Why aren’t the Detroit Lions in on the Lamar Jackson sweepstakes?
Why aren’t the Lions in on the Lamar Jackson sweepstakes? PFT crew weighs in originally appeared on NBC Sports Chicago
Aaron Rodgers isn’t the only marquee quarterback figuring out his future this offseason.
The Baltimore Ravens used the non-exclusive franchise tag on Lamar Jackson earlier this month, giving him the opportunity to negotiate with other teams and the team a chance to match any offer sheet.
It’s been two weeks, and no NFL team has bit at the chance to sign Jackson. In Mike Florio’s eyes, the kneecap-biting Detroit Lions should strongly consider going all-in on the 2019 NFL MVP.
“It just seems odd to me to settle for Jared Goff, the guy that you picked up a first-round pick (for) in the Matthew Stafford trade because you were taking his awful contract off the Rams’ hands,” Florio said Monday on “PFT Live.” “How is that the guy that you’re building around if you’re trying to get yourself to where you’ve never been?”

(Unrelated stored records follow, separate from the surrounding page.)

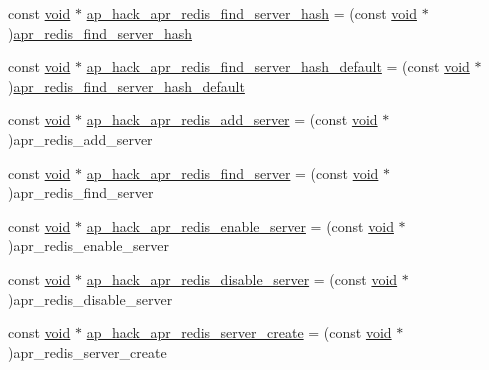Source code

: \begin{DoxyCompactItemize}
\item 
const \hyperlink{group__MOD__ISAPI_gacd6cdbf73df3d9eed42fa493d9b621a6}{void} $\ast$ \hyperlink{srclib_2apr-util_2exports_8c_a9a60dfb642345c2660ab9fef87c9c3ef}{ap\+\_\+hack\+\_\+apr\+\_\+redis\+\_\+find\+\_\+server\+\_\+hash} = (const \hyperlink{group__MOD__ISAPI_gacd6cdbf73df3d9eed42fa493d9b621a6}{void} $\ast$)\hyperlink{apr__redis_8c_a31a1bf0748f91cb73d35c3c8b3385be1}{apr\+\_\+redis\+\_\+find\+\_\+server\+\_\+hash}
\item 
const \hyperlink{group__MOD__ISAPI_gacd6cdbf73df3d9eed42fa493d9b621a6}{void} $\ast$ \hyperlink{srclib_2apr-util_2exports_8c_a9591d7f2fbbcdf6bf9e65138675d4dd1}{ap\+\_\+hack\+\_\+apr\+\_\+redis\+\_\+find\+\_\+server\+\_\+hash\+\_\+default} = (const \hyperlink{group__MOD__ISAPI_gacd6cdbf73df3d9eed42fa493d9b621a6}{void} $\ast$)\hyperlink{apr__redis_8c_a94f4c31c7b88d36bf6765209f668e659}{apr\+\_\+redis\+\_\+find\+\_\+server\+\_\+hash\+\_\+default}
\item 
const \hyperlink{group__MOD__ISAPI_gacd6cdbf73df3d9eed42fa493d9b621a6}{void} $\ast$ \hyperlink{srclib_2apr-util_2exports_8c_a3d4445783a14b990ca46e172b1b01273}{ap\+\_\+hack\+\_\+apr\+\_\+redis\+\_\+add\+\_\+server} = (const \hyperlink{group__MOD__ISAPI_gacd6cdbf73df3d9eed42fa493d9b621a6}{void} $\ast$)apr\+\_\+redis\+\_\+add\+\_\+server
\item 
const \hyperlink{group__MOD__ISAPI_gacd6cdbf73df3d9eed42fa493d9b621a6}{void} $\ast$ \hyperlink{srclib_2apr-util_2exports_8c_ae3774cfb154756592c6a3ecefa5519e0}{ap\+\_\+hack\+\_\+apr\+\_\+redis\+\_\+find\+\_\+server} = (const \hyperlink{group__MOD__ISAPI_gacd6cdbf73df3d9eed42fa493d9b621a6}{void} $\ast$)apr\+\_\+redis\+\_\+find\+\_\+server
\item 
const \hyperlink{group__MOD__ISAPI_gacd6cdbf73df3d9eed42fa493d9b621a6}{void} $\ast$ \hyperlink{srclib_2apr-util_2exports_8c_a749646109592b14811199ebf964c56b4}{ap\+\_\+hack\+\_\+apr\+\_\+redis\+\_\+enable\+\_\+server} = (const \hyperlink{group__MOD__ISAPI_gacd6cdbf73df3d9eed42fa493d9b621a6}{void} $\ast$)apr\+\_\+redis\+\_\+enable\+\_\+server
\item 
const \hyperlink{group__MOD__ISAPI_gacd6cdbf73df3d9eed42fa493d9b621a6}{void} $\ast$ \hyperlink{srclib_2apr-util_2exports_8c_a93944416ac14e7b73a41dfebdb2df270}{ap\+\_\+hack\+\_\+apr\+\_\+redis\+\_\+disable\+\_\+server} = (const \hyperlink{group__MOD__ISAPI_gacd6cdbf73df3d9eed42fa493d9b621a6}{void} $\ast$)apr\+\_\+redis\+\_\+disable\+\_\+server
\item 
const \hyperlink{group__MOD__ISAPI_gacd6cdbf73df3d9eed42fa493d9b621a6}{void} $\ast$ \hyperlink{srclib_2apr-util_2exports_8c_a29af8695162010f4dc02a5c7cc9554cc}{ap\+\_\+hack\+\_\+apr\+\_\+redis\+\_\+server\+\_\+create} = (const \hyperlink{group__MOD__ISAPI_gacd6cdbf73df3d9eed42fa493d9b621a6}{void} $\ast$)apr\+\_\+redis\+\_\+server\+\_\+create

\end{DoxyCompactItemize}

Goff and the Lions are coming off a promising 9-8 season and just missed out on an NFC wild card berth. They’ve been busy this offseason, too, with safety C.J. Gardner-Johnson becoming the latest addition Sunday night.
Still, Florio believes the quarterback spot needs addressing if the Lions are going to make a serious run in the NFC next season.

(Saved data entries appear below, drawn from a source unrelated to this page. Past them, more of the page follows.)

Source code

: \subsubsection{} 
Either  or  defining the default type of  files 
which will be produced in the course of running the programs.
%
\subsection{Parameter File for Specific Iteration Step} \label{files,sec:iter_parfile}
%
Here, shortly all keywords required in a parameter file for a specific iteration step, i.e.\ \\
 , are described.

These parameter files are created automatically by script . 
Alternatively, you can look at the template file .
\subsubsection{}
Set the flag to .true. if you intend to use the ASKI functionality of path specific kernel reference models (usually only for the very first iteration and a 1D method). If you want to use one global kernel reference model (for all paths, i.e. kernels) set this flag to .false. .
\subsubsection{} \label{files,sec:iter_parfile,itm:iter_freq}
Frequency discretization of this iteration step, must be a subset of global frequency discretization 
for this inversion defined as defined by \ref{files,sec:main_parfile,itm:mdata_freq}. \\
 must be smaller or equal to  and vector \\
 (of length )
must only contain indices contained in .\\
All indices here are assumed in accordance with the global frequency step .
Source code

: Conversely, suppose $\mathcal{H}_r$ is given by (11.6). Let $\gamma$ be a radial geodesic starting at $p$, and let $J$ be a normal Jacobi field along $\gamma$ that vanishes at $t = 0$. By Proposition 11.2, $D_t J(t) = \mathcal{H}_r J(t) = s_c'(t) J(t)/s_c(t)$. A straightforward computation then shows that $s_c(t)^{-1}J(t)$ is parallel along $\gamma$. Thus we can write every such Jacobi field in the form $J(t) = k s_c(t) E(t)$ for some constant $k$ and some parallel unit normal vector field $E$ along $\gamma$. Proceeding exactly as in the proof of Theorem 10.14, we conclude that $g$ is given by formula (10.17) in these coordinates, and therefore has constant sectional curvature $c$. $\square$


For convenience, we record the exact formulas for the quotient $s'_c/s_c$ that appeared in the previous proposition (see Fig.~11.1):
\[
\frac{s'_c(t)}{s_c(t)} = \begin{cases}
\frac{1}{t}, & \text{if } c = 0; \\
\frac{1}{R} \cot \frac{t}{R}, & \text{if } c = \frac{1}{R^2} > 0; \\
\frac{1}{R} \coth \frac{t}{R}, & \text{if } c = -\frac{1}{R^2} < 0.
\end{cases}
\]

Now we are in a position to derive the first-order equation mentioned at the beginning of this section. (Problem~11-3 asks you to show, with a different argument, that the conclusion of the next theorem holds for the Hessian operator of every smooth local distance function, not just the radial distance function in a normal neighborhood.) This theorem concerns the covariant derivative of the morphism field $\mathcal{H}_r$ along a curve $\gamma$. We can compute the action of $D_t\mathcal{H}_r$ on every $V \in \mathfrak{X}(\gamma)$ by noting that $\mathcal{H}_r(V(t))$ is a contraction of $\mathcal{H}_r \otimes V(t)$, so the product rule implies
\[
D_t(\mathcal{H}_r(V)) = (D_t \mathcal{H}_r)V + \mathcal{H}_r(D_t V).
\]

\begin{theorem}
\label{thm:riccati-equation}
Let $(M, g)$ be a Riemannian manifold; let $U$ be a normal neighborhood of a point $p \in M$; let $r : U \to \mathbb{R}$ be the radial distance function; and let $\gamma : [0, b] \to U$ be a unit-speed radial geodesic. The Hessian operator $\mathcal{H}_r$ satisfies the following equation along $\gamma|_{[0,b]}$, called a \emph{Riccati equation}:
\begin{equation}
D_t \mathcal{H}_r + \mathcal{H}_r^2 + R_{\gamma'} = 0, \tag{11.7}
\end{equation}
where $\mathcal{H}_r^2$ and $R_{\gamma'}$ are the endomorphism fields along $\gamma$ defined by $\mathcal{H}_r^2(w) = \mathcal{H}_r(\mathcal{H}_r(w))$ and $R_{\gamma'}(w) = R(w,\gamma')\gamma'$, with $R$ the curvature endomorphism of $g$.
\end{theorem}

“[Goff] doesn’t fit the approach,” Florio said. “And he just did well enough last year that they’re like, ‘You know what? We thought we’d be getting rid of him after two years, but he’s good enough that we’re going to keep him.’ But I think Jackson would fit the vibe there with the Lions right now far better than Jared Goff.”
Chris Simms lent some perspective for why the Lions, along with dozens of other teams across the NFL, could be hesitant to go after Jackson even if he would be a clear upgrade over their current signal-caller.

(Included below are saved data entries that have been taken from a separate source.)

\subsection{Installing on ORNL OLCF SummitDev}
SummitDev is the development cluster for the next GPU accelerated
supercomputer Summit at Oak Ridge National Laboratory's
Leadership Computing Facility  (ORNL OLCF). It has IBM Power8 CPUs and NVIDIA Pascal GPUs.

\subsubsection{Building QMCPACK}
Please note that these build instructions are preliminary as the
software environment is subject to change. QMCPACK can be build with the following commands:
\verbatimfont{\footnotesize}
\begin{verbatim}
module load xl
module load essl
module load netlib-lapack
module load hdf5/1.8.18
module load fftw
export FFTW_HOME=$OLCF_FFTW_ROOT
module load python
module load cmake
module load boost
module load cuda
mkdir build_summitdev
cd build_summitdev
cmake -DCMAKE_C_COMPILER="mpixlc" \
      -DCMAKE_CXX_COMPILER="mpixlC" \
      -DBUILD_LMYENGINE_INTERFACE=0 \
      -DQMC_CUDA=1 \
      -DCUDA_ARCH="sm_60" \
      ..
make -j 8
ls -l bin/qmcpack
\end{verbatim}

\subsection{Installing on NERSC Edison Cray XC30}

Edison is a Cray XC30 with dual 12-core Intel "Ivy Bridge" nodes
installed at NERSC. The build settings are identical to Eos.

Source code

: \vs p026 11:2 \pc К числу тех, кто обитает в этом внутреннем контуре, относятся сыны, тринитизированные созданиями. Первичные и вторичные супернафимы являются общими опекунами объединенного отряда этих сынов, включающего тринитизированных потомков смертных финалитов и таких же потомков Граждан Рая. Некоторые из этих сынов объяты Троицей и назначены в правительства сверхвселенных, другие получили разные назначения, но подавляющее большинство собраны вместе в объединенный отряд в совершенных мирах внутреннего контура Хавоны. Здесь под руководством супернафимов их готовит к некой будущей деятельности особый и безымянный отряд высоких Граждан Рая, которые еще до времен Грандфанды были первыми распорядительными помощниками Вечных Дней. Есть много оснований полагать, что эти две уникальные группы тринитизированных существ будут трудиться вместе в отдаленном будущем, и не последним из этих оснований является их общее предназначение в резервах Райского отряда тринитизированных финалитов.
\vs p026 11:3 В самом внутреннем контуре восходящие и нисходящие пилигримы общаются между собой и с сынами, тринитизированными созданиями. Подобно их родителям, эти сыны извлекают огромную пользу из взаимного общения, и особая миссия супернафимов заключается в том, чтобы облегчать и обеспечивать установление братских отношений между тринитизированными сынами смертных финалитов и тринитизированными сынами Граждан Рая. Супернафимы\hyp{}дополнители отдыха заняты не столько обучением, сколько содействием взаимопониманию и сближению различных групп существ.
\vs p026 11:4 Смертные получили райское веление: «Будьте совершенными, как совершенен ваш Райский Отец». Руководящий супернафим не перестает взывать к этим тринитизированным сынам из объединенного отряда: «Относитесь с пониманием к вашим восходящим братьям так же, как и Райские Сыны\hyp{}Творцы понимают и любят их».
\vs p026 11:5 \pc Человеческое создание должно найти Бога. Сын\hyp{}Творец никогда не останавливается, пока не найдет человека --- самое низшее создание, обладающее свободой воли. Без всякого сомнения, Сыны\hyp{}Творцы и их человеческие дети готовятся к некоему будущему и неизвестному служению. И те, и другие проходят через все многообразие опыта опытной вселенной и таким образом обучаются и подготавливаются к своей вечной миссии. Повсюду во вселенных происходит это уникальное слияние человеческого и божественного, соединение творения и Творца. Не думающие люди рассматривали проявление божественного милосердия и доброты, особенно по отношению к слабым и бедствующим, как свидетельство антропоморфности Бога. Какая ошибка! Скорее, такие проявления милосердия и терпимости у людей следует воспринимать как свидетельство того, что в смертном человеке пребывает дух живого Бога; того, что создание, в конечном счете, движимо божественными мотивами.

“[The Lions] could be that team that just looks at it and goes, ‘We’ve finally got a culture and something good here. We don’t want to risk it or discombobulate things for Lamar Jackson,’” Simms said on “PFT Live.” “And, to everything we’ve been talking about, Lamar and that conversation is dicey. Can you get a deal done? Will it happen? If we’ve got to get a deal done three years from now, are you going to be able to get that done then with Lamar? There’s a lot of conversations that go into dealing with him I think that are outside of football that probably scare a lot of teams and front office people.”
Soon after the news of his tag was announced, reports surfaced of numerous teams removing themselves from the Jackson sweepstakes. There has been little movement in the Jackson market since, and it could stay that way if there is continued dissonance between front offices and owners over how to handle his next contract.
“Sometimes the football people say yes, the owner says no. Sometimes the owner says yes, the football people say no,” Florio said. “I have a feeling in this situation, you’ve got some football people that would be willing to do it, and you’ve got some owners, for reasons we’ve discussed ad nauseam over the last couple of weeks, not willing to do what needs to be done.”